Retype the listing exactly, minus its pictures.

────────

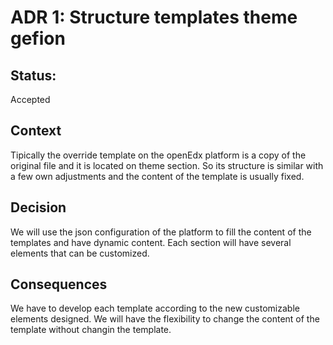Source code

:# ADR 1: Structure templates theme gefion

## Status:
Accepted

## Context
Tipically the override template on the openEdx platform is a copy of the original file and it is located on theme section. So its structure is similar with a few own adjustments and the content of the template is usually fixed.

## Decision
We will use the json configuration of the platform to fill the content of the templates and have dynamic content. Each section will have several elements that can be customized.

## Consequences
We have to develop each template according to the new customizable elements designed.
We will have the flexibility to change the content of the template without changin the template.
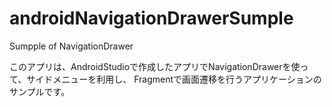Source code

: # androidNavigationDrawerSumple
Sumpple of NavigationDrawer


このアプリは、AndroidStudioで作成したアプリでNavigationDrawerを使って、サイドメニューを利用し、
Fragmentで画面遷移を行うアプリケーションのサンプルです。
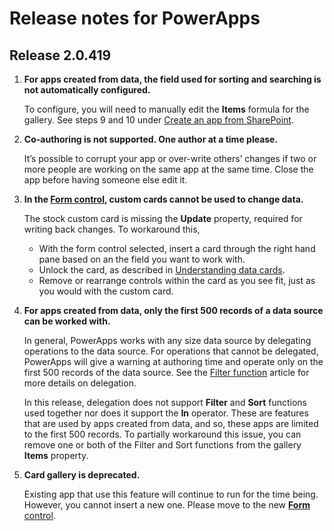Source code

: <properties
    pageTitle="Release notes for PowerApps | Microsoft PowerApps"
    description="Release nots"
    services=""
    suite="powerapps"
    documentationCenter="na"
    authors="gregli-msft"
    manager="erikre"
    editor=""
    tags=""/>
<tags
    ms.service="powerapps"
    ms.devlang="na"
    ms.topic="article"
    ms.tgt_pltfrm="na"
    ms.workload="na"
    ms.date="04/13/2016"
    ms.author="gregli"/>

# Release notes for PowerApps #

## Release 2.0.419 ##

1.  **For apps created from data, the field used for sorting and searching is not automatically configured.** 

	To configure, you will need to manually edit the **Items** formula for the gallery.  See steps 9 and 10 under [Create an app from SharePoint](app-from-sharepoint.md#create-an-app).

2. **Co-authoring is not supported.  One author at a time please.**

	It’s possible to corrupt your app or over-write others’ changes if two or more people are working on the same app at the same time.  Close the app before having someone else edit it.

3. **In the [Form control](control-form-detail.md), custom cards cannot be used to change data.**

	The stock custom card is missing the **Update** property, required for writing back changes.  To workaround this, 
	- With the form control selected, insert a card through the right hand pane based on an the field you want to work with.  
	- Unlock the card, as described in [Understanding data cards](working-with-cards.md#unlock-a-card.md).
	- Remove or rearrange controls within the card as you see fit, just as you would with the custom card.   

4. **For apps created from data, only the first 500 records of a data source can be worked with.**

	In general, PowerApps works with any size data source by delegating operations to the data source.  For operations that cannot be delegated, PowerApps will give a warning at authoring time and operate only on the first 500 records of the data source.  See the [Filter function](function-filter.md) article for more details on delegation.  

	In this release, delegation does not support **Filter** and **Sort** functions used together nor does it support the **In** operator.  These are features that are used by apps created from data, and so, these apps are limited to the first 500 records.  To partially workaround this issue, you can remove one or both of the Filter and Sort functions from the gallery **Items** property.

5. **Card gallery is deprecated.**

	Existing app that use this feature will continue to run for the time being.  However, you cannot insert a new one.  Please move to the new [**Form** control](control-form-detail.md).

  
	

	







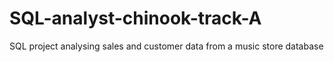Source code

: # SQL-analyst-chinook-track-A
SQL project analysing sales and customer data from a music store database
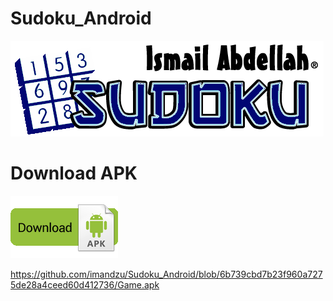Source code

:# Sudoku_Android

![alt tag](https://github.com/imandzu/Sudoku_Android/blob/master/img.png?raw=true)

# Download APK

![alt tag](https://github.com/imandzu/Sudoku_Android/blob/master/apk%20download.png)

https://github.com/imandzu/Sudoku_Android/blob/6b739cbd7b23f960a7275de28a4ceed60d412736/Game.apk
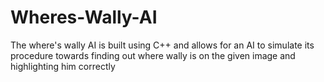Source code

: # Wheres-Wally-AI
The where's wally AI is built using C++ and allows for an AI to simulate its procedure towards finding out where wally is on the given image and highlighting him correctly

────────

Exercise answer:
Source code

:# ADR 1: Structure templates theme gefion

## Status:
Accepted

## Context
Tipically the override template on the openEdx platform is a copy of the original file and it is located on theme section. So its structure is similar with a few own adjustments and the content of the template is usually fixed.

## Decision
We will use the json configuration of the platform to fill the content of the templates and have dynamic content. Each section will have several elements that can be customized.

## Consequences
We have to develop each template according to the new customizable elements designed.
We will have the flexibility to change the content of the template without changin the template.
Source code

: # androidNavigationDrawerSumple
Sumpple of NavigationDrawer


このアプリは、AndroidStudioで作成したアプリでNavigationDrawerを使って、サイドメニューを利用し、
Fragmentで画面遷移を行うアプリケーションのサンプルです。
Source code

: <properties
    pageTitle="Release notes for PowerApps | Microsoft PowerApps"
    description="Release nots"
    services=""
    suite="powerapps"
    documentationCenter="na"
    authors="gregli-msft"
    manager="erikre"
    editor=""
    tags=""/>
<tags
    ms.service="powerapps"
    ms.devlang="na"
    ms.topic="article"
    ms.tgt_pltfrm="na"
    ms.workload="na"
    ms.date="04/13/2016"
    ms.author="gregli"/>

# Release notes for PowerApps #

## Release 2.0.419 ##

1.  **For apps created from data, the field used for sorting and searching is not automatically configured.** 

	To configure, you will need to manually edit the **Items** formula for the gallery.  See steps 9 and 10 under [Create an app from SharePoint](app-from-sharepoint.md#create-an-app).

2. **Co-authoring is not supported.  One author at a time please.**

	It’s possible to corrupt your app or over-write others’ changes if two or more people are working on the same app at the same time.  Close the app before having someone else edit it.

3. **In the [Form control](control-form-detail.md), custom cards cannot be used to change data.**

	The stock custom card is missing the **Update** property, required for writing back changes.  To workaround this, 
	- With the form control selected, insert a card through the right hand pane based on an the field you want to work with.  
	- Unlock the card, as described in [Understanding data cards](working-with-cards.md#unlock-a-card.md).
	- Remove or rearrange controls within the card as you see fit, just as you would with the custom card.   

4. **For apps created from data, only the first 500 records of a data source can be worked with.**

	In general, PowerApps works with any size data source by delegating operations to the data source.  For operations that cannot be delegated, PowerApps will give a warning at authoring time and operate only on the first 500 records of the data source.  See the [Filter function](function-filter.md) article for more details on delegation.  

	In this release, delegation does not support **Filter** and **Sort** functions used together nor does it support the **In** operator.  These are features that are used by apps created from data, and so, these apps are limited to the first 500 records.  To partially workaround this issue, you can remove one or both of the Filter and Sort functions from the gallery **Items** property.

5. **Card gallery is deprecated.**

	Existing app that use this feature will continue to run for the time being.  However, you cannot insert a new one.  Please move to the new [**Form** control](control-form-detail.md).

  
	

	







Source code

: # SQL-analyst-chinook-track-A
SQL project analysing sales and customer data from a music store database
Source code

:# Sudoku_Android

![alt tag](https://github.com/imandzu/Sudoku_Android/blob/master/img.png?raw=true)

# Download APK

![alt tag](https://github.com/imandzu/Sudoku_Android/blob/master/apk%20download.png)

https://github.com/imandzu/Sudoku_Android/blob/6b739cbd7b23f960a7275de28a4ceed60d412736/Game.apk
Source code

: # Wheres-Wally-AI
The where's wally AI is built using C++ and allows for an AI to simulate its procedure towards finding out where wally is on the given image and highlighting him correctly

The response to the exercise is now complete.